13 thoughts on “Politics Ain’t Beanbag: Jack Conway Edition”

  1. I'm glad some Dems are finally playing by Chicago rules. They pick up a knife, you pick up a gun. They send one of your to the hospital, you send one of theirs to the morgue.

  2. Concur fully w/ Zasloff. Dems lose b/c we sit around agonizing over commercials like this.

  3. Conway is guilty of judging Rand Paul by the same standard that Rand Paul professes to employ. Yes, it's an ugly standard, but Conway didn't invent it.

    Fact is, there are a lot of worse things than Paul's blasphemy, Vitter's doing business with prostitutes, or Craig's restroom trysts. Each has committed crimes against decency far worse - and right out in public, too. But if enforcing their own standards on them is what gets them thrown out of office, that's fine with me.

  4. Zackly. The Aqua Buddha ad is ugly, but unilateral disarmament is uglier. I've cut a check to Jack Conway, and will mail it in tomorrow morning.

  5. When you run an ad, you generally do not want to turn off your base. The liberal base is, so to speak, less base than the conservative base. What is sound strategy for the latter may be weak strategy for the former.

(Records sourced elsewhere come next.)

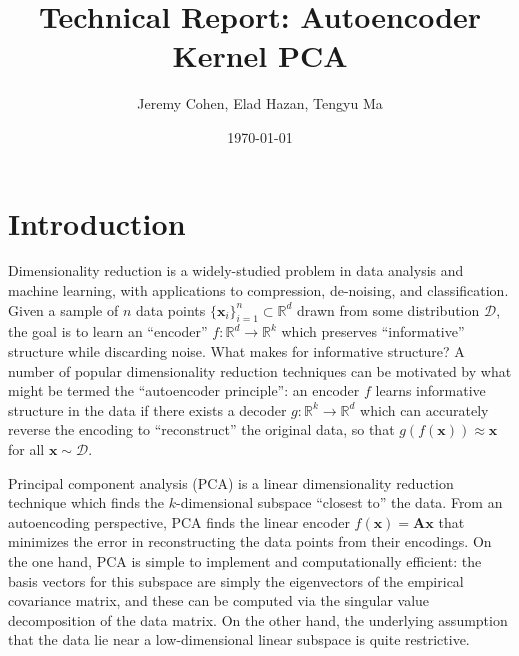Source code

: \documentclass[]{article}
\newcommand{\reals}{\mathbb{R}}
\begin{document}
\title{Technical Report: Autoencoder Kernel PCA}
\author{Jeremy Cohen, Elad Hazan, Tengyu Ma}
\date{\today}
\maketitle

\section{Introduction}
Dimensionality reduction is a widely-studied problem in data analysis and machine learning, with applications to compression, de-noising, and classification.
Given a sample of $n$ data points $\{\mathbf{x}_i\}_{i=1}^n \subset \reals^d$ drawn from some distribution $\mathcal{D}$, the goal is to learn an ``encoder'' $f: \reals^d \to \reals^k$ which preserves ``informative'' structure while discarding noise.
What makes for informative structure?
A number of popular dimensionality reduction techniques can be motivated by what might be termed the ``autoencoder principle'': an encoder $f$ learns informative structure in the data if there exists a decoder $g: \reals^k \to \reals^d$ which can accurately reverse the encoding to ``reconstruct'' the original data, so that $g(f(\mathbf{x})) \approx \mathbf{x}$ for all $\mathbf{x} \sim \mathcal{D}$.

Principal component analysis (PCA) is a linear dimensionality reduction technique which finds the $k$-dimensional subspace ``closest to'' the data.
From an autoencoding perspective, PCA finds the linear encoder $f(\mathbf{x}) = \mathbf{A} \mathbf{x}$ that minimizes the error in reconstructing the data points from their encodings.
On the one hand, PCA is simple to implement and computationally efficient: the basis vectors for this subspace are simply the eigenvectors of the empirical covariance matrix, and these can be computed via the singular value decomposition of the data matrix.
On the other hand, the underlying assumption that the data lie near a low-dimensional linear subspace is quite restrictive.
\end{document}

  6. I don't think that deterrence is likely to work in this case.

    First, a significant number of people on the right won't make the connection. Their perspective is that conservatives are good and liberals are evil-and any facts that don't fit into this picture simply don't register.

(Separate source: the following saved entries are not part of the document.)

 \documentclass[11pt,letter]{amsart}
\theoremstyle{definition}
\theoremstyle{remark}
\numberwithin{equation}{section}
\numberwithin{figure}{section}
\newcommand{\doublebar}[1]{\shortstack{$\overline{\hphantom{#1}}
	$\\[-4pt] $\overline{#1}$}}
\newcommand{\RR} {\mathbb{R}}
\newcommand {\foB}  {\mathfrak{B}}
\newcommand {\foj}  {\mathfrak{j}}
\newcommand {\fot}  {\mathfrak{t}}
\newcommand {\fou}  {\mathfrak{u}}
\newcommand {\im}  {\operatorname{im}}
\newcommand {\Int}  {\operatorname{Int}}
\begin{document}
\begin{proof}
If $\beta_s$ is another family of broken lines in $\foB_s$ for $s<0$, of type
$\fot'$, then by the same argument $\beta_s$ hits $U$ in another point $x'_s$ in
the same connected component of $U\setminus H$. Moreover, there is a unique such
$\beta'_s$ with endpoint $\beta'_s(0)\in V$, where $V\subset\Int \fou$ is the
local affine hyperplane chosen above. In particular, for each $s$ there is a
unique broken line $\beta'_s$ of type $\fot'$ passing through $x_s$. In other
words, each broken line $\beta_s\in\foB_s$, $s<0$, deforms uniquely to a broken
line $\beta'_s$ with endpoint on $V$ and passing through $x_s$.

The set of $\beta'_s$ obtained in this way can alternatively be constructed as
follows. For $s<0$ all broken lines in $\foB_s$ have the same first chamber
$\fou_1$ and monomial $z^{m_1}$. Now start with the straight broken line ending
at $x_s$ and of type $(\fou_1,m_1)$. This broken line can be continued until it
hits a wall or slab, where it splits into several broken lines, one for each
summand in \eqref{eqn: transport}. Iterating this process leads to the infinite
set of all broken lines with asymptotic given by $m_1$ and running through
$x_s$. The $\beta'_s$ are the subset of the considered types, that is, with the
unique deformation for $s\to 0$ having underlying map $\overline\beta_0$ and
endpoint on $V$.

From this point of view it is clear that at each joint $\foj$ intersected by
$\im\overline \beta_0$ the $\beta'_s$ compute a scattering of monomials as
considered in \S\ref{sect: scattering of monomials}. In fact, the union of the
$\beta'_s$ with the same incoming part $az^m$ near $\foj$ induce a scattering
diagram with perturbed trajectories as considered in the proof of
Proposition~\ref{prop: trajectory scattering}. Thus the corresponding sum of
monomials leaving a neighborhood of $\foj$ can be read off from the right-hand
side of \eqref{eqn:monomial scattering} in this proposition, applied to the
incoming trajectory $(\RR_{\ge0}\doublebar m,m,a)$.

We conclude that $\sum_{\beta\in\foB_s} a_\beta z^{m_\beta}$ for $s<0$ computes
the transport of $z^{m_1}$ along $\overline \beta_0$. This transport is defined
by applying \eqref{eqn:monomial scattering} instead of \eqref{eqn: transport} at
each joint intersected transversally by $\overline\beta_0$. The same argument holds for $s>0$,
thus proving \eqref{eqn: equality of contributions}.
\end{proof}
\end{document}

    Second, deterrence only works if both sides perceive that they have something to lose from escalation. Republican policies have been quite bad for most people, so they may very well be better off arguing about who is the more Christian rather than arguing about who has the better policy proposals.

  7. Jonathan, you ask, "Think to yourself: isn’t it quite disgusting what Paul and his fraternity brothers did?"

    Well, no. I do not thisnk a NoZe prank that this so called "vistim" admits she went along with is disgusting. At least, it's not as disgusting as what Jack Conway and his fraternity brothers did. Sigma Alpha Epsilon at Duke. SAE was banned from campus because of rapes and violent hazing incidents. They were even ousted from the National SAE.

    You may want to temper your outrage at Paul's NoZe Brotherhood antics for now, because when this damning information is disseminated about Conway's frat, it ain't gonna be pretty. He's the AG, for cryin' out loud.

  8. Thank you for the help idiot progressives. This ad increased our poll numbers by 7 points. Could not have done it with out you.